1841 – Charma - Réponses aux questions de philosophie 

1841 reponses questionsRéponses aux questions de philosophie contenues dans le programme adopté pour l'examen du baccalauréat ès lettres

Par Antoine Charma
Ancien élève de l’école normale, professeur de Philosophie à la faculté des lettres de Caen.

Seconde édition, entièrement refondue

Paris. Chez L. Hachette, Librairie de l’Université royale de France, rue Pierre Sarrazin, n° 12.

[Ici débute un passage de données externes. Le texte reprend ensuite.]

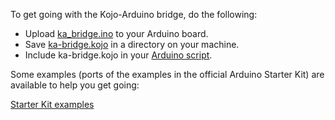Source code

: To get going with the Kojo-Arduino bridge, do the following:

* Upload [ka_bridge.ino](https://bitbucket.org/lalit_pant/kojo-arduino/src/tip/ka_bridge/ka_bridge.ino) to your Arduino board.
* Save [ka-bridge.kojo](https://bitbucket.org/lalit_pant/kojo-arduino/src/tip/ka-bridge.kojo) in a directory on your machine.
* Include ka-bridge.kojo in your [Arduino script](https://bitbucket.org/lalit_pant/kojo-arduino/raw/tip/starterkit/proj-02.kojo).

Some examples (ports of the examples in the official Arduino Starter Kit) are available to help you get going:

[Starter Kit examples](https://bitbucket.org/lalit_pant/kojo-arduino/src/tip/starterkit/)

1841 - Article Saint-Martin

IV. Ecoles mystiques - B. Mysticisme connu sous le nom de théosophie

Article Saint-Martin

Pages 221-222

Saint-Martin, dit le Philosophe inconnu, naquit à Amboise, d'une famille noble, en 1743. Il fut initié au mysticisme par les martinistes, secte que venait de fonder et que dirigeait Martinez Pasqualis ; et il se livra avec eux à toutes les folies de la théurgie et à la recherche du grand œuvre. Les livres de Böhme achevèrent de l'illuminer : Böhme était, selon lui, la plus grande lumière humaine qui eût jamais paru. Saint-Martin, après avoir vécu dans une profonde obscurité, mourut, en 1803, d'une attaque d'apoplexie, au village d'Aulnay. Ses principaux ouvrages portent les titres qui suivent : 1. Des erreurs et de la vérité, ou les hommes rappelés au principe universel de la science ; 2. Tableau naturel des rapports qui existent entre Dieu, l'homme et l'univers, avec cette épigraphe tirée de l'ouvrage précédent : « Expliquer les choses par l'homme, non l'homme par les choses ; » 3. L'homme de désir ; 4. Ecce homo ; 5. Nouvel homme ; 6. De l'esprit des choses, avec cette épigraphe : « Mens hominis rerum universalitatis speculum est ; » 7. le crocodile, ou la guerre du bien et du mal arrivée sous le règne de Louis XV, poème épico-magique en 102 chants, mêlé de prose et de vers ; enfin il a traduit en français les principaux ouvrages de Böhme. Quelques lignes extraites du livre Des erreurs et de la vérité donneront une idée de la forme énigmatique sous laquelle cette philosophie s'enveloppe : « Autrefois l'homme avait une armure impénétrable, et il était muni d'une lance composée de 4 métaux, et qui frappait toujours en 2 endroits à la fois ; il devait combattre [222] dans une forêt formée de 7 arbres, dont chacun avait 16 racines et 190 branches ; il devait occuper le centre de ce pays ; mais s'en étant éloigné, il perdit sa bonne armure pour une autre qui ne valait rien ; il s'était égaré en allant de 4 à 9 ; il ne pouvait se retrouver qu'en revenant de 9 à 4. » Cependant ce n'est pas toujours dans ce style que Saint-Martin écrit, et on trouve de temps à autre, dans ses livres, des pages remarquables à la fois par l'originalité de la pensée et par l'élégance du style.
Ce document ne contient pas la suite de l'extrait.